═══ Task input

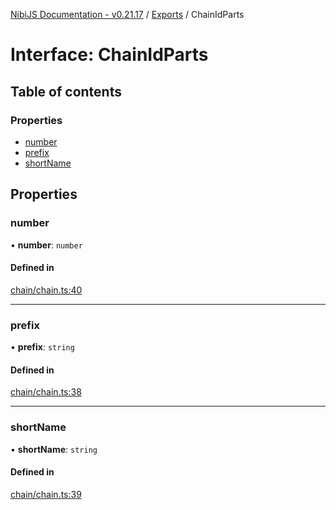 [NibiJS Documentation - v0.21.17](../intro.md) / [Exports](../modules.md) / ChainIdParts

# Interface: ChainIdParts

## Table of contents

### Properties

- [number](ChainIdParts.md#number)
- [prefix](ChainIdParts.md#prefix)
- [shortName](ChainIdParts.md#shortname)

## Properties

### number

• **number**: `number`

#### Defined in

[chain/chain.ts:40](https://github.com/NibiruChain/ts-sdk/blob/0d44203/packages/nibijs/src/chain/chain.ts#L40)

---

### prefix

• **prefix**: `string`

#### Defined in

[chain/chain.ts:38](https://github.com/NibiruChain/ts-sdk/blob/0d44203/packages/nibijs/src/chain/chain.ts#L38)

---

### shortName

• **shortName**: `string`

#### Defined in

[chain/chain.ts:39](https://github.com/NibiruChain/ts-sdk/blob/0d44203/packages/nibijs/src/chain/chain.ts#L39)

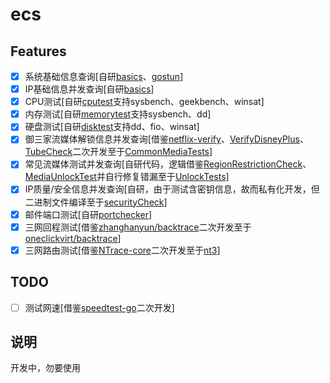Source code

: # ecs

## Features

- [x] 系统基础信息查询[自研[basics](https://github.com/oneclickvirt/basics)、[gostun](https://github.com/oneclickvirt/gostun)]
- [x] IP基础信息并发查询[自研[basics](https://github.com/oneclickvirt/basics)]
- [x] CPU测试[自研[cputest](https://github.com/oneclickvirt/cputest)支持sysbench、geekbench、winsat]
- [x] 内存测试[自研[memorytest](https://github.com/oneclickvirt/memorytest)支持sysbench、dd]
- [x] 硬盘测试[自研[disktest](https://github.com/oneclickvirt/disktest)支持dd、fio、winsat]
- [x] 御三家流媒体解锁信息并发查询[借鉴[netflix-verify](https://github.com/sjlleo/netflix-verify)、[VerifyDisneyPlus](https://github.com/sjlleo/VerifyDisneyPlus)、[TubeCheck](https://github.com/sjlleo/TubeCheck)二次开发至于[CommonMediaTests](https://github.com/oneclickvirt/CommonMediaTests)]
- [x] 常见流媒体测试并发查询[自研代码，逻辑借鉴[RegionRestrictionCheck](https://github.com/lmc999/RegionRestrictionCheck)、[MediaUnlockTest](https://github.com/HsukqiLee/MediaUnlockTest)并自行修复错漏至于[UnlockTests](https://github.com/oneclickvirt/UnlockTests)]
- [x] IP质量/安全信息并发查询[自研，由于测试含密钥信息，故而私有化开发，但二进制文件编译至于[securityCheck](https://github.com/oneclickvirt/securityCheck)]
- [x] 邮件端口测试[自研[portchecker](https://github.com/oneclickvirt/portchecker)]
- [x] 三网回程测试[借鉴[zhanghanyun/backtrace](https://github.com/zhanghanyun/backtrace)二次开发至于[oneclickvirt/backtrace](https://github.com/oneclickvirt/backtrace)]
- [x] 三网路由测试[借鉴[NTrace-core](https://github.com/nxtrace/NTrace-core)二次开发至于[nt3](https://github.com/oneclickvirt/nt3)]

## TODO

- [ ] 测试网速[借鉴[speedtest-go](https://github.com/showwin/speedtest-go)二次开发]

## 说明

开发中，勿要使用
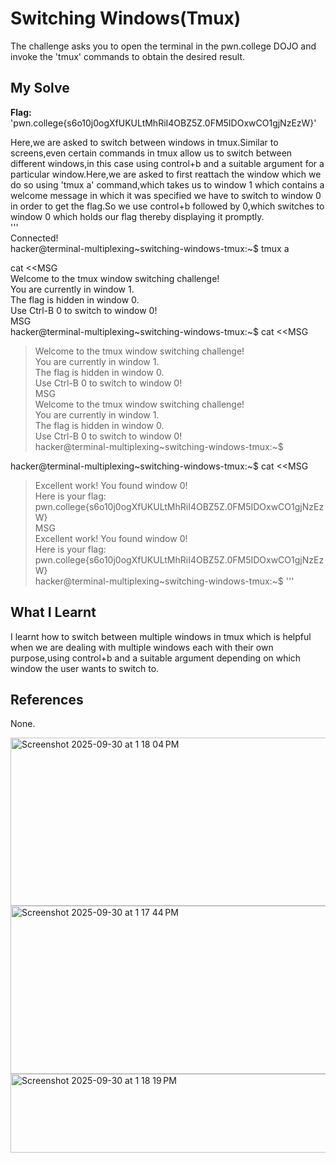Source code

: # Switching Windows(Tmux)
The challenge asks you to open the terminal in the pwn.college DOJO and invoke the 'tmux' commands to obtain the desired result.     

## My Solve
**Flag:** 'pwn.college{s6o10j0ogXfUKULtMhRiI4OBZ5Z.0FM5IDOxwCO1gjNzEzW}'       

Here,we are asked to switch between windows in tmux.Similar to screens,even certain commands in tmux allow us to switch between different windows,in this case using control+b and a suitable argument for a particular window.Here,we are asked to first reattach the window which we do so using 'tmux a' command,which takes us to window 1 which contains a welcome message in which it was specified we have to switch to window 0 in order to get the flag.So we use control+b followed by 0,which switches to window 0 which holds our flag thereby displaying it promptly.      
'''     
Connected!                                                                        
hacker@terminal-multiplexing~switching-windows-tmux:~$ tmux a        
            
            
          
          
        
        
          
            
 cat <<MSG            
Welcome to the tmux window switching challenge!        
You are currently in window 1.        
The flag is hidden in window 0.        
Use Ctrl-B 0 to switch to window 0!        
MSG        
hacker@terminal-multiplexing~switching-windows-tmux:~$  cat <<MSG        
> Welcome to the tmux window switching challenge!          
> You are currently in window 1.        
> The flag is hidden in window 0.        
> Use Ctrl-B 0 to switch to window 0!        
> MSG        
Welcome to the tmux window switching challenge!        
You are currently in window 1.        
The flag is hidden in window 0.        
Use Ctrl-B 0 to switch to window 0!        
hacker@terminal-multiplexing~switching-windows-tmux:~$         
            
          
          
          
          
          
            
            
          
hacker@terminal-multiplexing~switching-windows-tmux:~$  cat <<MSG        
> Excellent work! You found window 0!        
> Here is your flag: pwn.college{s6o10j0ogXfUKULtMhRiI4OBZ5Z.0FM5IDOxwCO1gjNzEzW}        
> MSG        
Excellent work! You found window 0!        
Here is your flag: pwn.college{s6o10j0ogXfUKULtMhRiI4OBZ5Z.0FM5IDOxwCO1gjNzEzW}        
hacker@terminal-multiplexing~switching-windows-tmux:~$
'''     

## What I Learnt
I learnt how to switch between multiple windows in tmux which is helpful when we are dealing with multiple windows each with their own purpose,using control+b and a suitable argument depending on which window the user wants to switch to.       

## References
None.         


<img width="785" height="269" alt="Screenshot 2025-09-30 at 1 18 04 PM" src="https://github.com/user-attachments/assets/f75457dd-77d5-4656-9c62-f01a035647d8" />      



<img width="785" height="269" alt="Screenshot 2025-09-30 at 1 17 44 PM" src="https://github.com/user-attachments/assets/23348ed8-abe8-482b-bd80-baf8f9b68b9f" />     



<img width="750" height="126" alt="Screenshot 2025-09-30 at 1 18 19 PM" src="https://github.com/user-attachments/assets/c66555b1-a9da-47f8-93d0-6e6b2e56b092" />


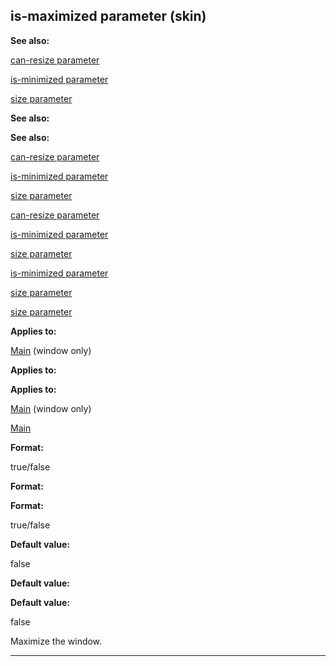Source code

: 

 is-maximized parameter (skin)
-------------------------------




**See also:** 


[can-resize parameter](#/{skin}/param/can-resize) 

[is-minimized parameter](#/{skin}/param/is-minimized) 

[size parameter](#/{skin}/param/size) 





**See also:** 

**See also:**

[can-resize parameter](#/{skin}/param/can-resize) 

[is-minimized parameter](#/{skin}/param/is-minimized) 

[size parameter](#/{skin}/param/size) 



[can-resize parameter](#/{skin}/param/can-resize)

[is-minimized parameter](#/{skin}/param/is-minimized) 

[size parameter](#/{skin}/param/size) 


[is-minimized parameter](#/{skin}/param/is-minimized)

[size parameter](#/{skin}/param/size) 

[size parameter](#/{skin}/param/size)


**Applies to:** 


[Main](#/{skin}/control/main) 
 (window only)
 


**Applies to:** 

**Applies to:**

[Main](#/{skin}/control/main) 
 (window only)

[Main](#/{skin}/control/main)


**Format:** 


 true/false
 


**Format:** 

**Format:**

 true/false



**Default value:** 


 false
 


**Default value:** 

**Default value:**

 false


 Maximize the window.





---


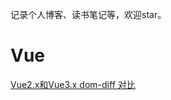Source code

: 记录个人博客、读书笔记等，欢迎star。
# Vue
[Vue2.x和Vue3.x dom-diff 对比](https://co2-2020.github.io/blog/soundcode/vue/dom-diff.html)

══════

What you will do:
Pictures do not belong in the copy. Please reproduce the entries above exactly otherwise.

Expected answer:
 [NibiJS Documentation - v0.21.17](../intro.md) / [Exports](../modules.md) / ChainIdParts

# Interface: ChainIdParts

## Table of contents

### Properties

- [number](ChainIdParts.md#number)
- [prefix](ChainIdParts.md#prefix)
- [shortName](ChainIdParts.md#shortname)

## Properties

### number

• **number**: `number`

#### Defined in

[chain/chain.ts:40](https://github.com/NibiruChain/ts-sdk/blob/0d44203/packages/nibijs/src/chain/chain.ts#L40)

---

### prefix

• **prefix**: `string`

#### Defined in

[chain/chain.ts:38](https://github.com/NibiruChain/ts-sdk/blob/0d44203/packages/nibijs/src/chain/chain.ts#L38)

---

### shortName

• **shortName**: `string`

#### Defined in

[chain/chain.ts:39](https://github.com/NibiruChain/ts-sdk/blob/0d44203/packages/nibijs/src/chain/chain.ts#L39)

Source code

: # ecs

## Features

- [x] 系统基础信息查询[自研[basics](https://github.com/oneclickvirt/basics)、[gostun](https://github.com/oneclickvirt/gostun)]
- [x] IP基础信息并发查询[自研[basics](https://github.com/oneclickvirt/basics)]
- [x] CPU测试[自研[cputest](https://github.com/oneclickvirt/cputest)支持sysbench、geekbench、winsat]
- [x] 内存测试[自研[memorytest](https://github.com/oneclickvirt/memorytest)支持sysbench、dd]
- [x] 硬盘测试[自研[disktest](https://github.com/oneclickvirt/disktest)支持dd、fio、winsat]
- [x] 御三家流媒体解锁信息并发查询[借鉴[netflix-verify](https://github.com/sjlleo/netflix-verify)、[VerifyDisneyPlus](https://github.com/sjlleo/VerifyDisneyPlus)、[TubeCheck](https://github.com/sjlleo/TubeCheck)二次开发至于[CommonMediaTests](https://github.com/oneclickvirt/CommonMediaTests)]
- [x] 常见流媒体测试并发查询[自研代码，逻辑借鉴[RegionRestrictionCheck](https://github.com/lmc999/RegionRestrictionCheck)、[MediaUnlockTest](https://github.com/HsukqiLee/MediaUnlockTest)并自行修复错漏至于[UnlockTests](https://github.com/oneclickvirt/UnlockTests)]
- [x] IP质量/安全信息并发查询[自研，由于测试含密钥信息，故而私有化开发，但二进制文件编译至于[securityCheck](https://github.com/oneclickvirt/securityCheck)]
- [x] 邮件端口测试[自研[portchecker](https://github.com/oneclickvirt/portchecker)]
- [x] 三网回程测试[借鉴[zhanghanyun/backtrace](https://github.com/zhanghanyun/backtrace)二次开发至于[oneclickvirt/backtrace](https://github.com/oneclickvirt/backtrace)]
- [x] 三网路由测试[借鉴[NTrace-core](https://github.com/nxtrace/NTrace-core)二次开发至于[nt3](https://github.com/oneclickvirt/nt3)]

## TODO

- [ ] 测试网速[借鉴[speedtest-go](https://github.com/showwin/speedtest-go)二次开发]

## 说明

开发中，勿要使用
Source code

: # Switching Windows(Tmux)
The challenge asks you to open the terminal in the pwn.college DOJO and invoke the 'tmux' commands to obtain the desired result.     

## My Solve
**Flag:** 'pwn.college{s6o10j0ogXfUKULtMhRiI4OBZ5Z.0FM5IDOxwCO1gjNzEzW}'       

Here,we are asked to switch between windows in tmux.Similar to screens,even certain commands in tmux allow us to switch between different windows,in this case using control+b and a suitable argument for a particular window.Here,we are asked to first reattach the window which we do so using 'tmux a' command,which takes us to window 1 which contains a welcome message in which it was specified we have to switch to window 0 in order to get the flag.So we use control+b followed by 0,which switches to window 0 which holds our flag thereby displaying it promptly.      
'''     
Connected!                                                                        
hacker@terminal-multiplexing~switching-windows-tmux:~$ tmux a        
            
            
          
          
        
        
          
            
 cat <<MSG            
Welcome to the tmux window switching challenge!        
You are currently in window 1.        
The flag is hidden in window 0.        
Use Ctrl-B 0 to switch to window 0!        
MSG        
hacker@terminal-multiplexing~switching-windows-tmux:~$  cat <<MSG        
> Welcome to the tmux window switching challenge!          
> You are currently in window 1.        
> The flag is hidden in window 0.        
> Use Ctrl-B 0 to switch to window 0!        
> MSG        
Welcome to the tmux window switching challenge!        
You are currently in window 1.        
The flag is hidden in window 0.        
Use Ctrl-B 0 to switch to window 0!        
hacker@terminal-multiplexing~switching-windows-tmux:~$         
            
          
          
          
          
          
            
            
          
hacker@terminal-multiplexing~switching-windows-tmux:~$  cat <<MSG        
> Excellent work! You found window 0!        
> Here is your flag: pwn.college{s6o10j0ogXfUKULtMhRiI4OBZ5Z.0FM5IDOxwCO1gjNzEzW}        
> MSG        
Excellent work! You found window 0!        
Here is your flag: pwn.college{s6o10j0ogXfUKULtMhRiI4OBZ5Z.0FM5IDOxwCO1gjNzEzW}        
hacker@terminal-multiplexing~switching-windows-tmux:~$
'''     

## What I Learnt
I learnt how to switch between multiple windows in tmux which is helpful when we are dealing with multiple windows each with their own purpose,using control+b and a suitable argument depending on which window the user wants to switch to.       

## References
None.         


<img width="785" height="269" alt="Screenshot 2025-09-30 at 1 18 04 PM" src="https://github.com/user-attachments/assets/f75457dd-77d5-4656-9c62-f01a035647d8" />      



<img width="785" height="269" alt="Screenshot 2025-09-30 at 1 17 44 PM" src="https://github.com/user-attachments/assets/23348ed8-abe8-482b-bd80-baf8f9b68b9f" />     



<img width="750" height="126" alt="Screenshot 2025-09-30 at 1 18 19 PM" src="https://github.com/user-attachments/assets/c66555b1-a9da-47f8-93d0-6e6b2e56b092" />


Source code

: 

 is-maximized parameter (skin)
-------------------------------




**See also:** 


[can-resize parameter](#/{skin}/param/can-resize) 

[is-minimized parameter](#/{skin}/param/is-minimized) 

[size parameter](#/{skin}/param/size) 





**See also:** 

**See also:**

[can-resize parameter](#/{skin}/param/can-resize) 

[is-minimized parameter](#/{skin}/param/is-minimized) 

[size parameter](#/{skin}/param/size) 



[can-resize parameter](#/{skin}/param/can-resize)

[is-minimized parameter](#/{skin}/param/is-minimized) 

[size parameter](#/{skin}/param/size) 


[is-minimized parameter](#/{skin}/param/is-minimized)

[size parameter](#/{skin}/param/size) 

[size parameter](#/{skin}/param/size)


**Applies to:** 


[Main](#/{skin}/control/main) 
 (window only)
 


**Applies to:** 

**Applies to:**

[Main](#/{skin}/control/main) 
 (window only)

[Main](#/{skin}/control/main)


**Format:** 


 true/false
 


**Format:** 

**Format:**

 true/false



**Default value:** 


 false
 


**Default value:** 

**Default value:**

 false


 Maximize the window.





---


Source code

: 记录个人博客、读书笔记等，欢迎star。
# Vue
[Vue2.x和Vue3.x dom-diff 对比](https://co2-2020.github.io/blog/soundcode/vue/dom-diff.html)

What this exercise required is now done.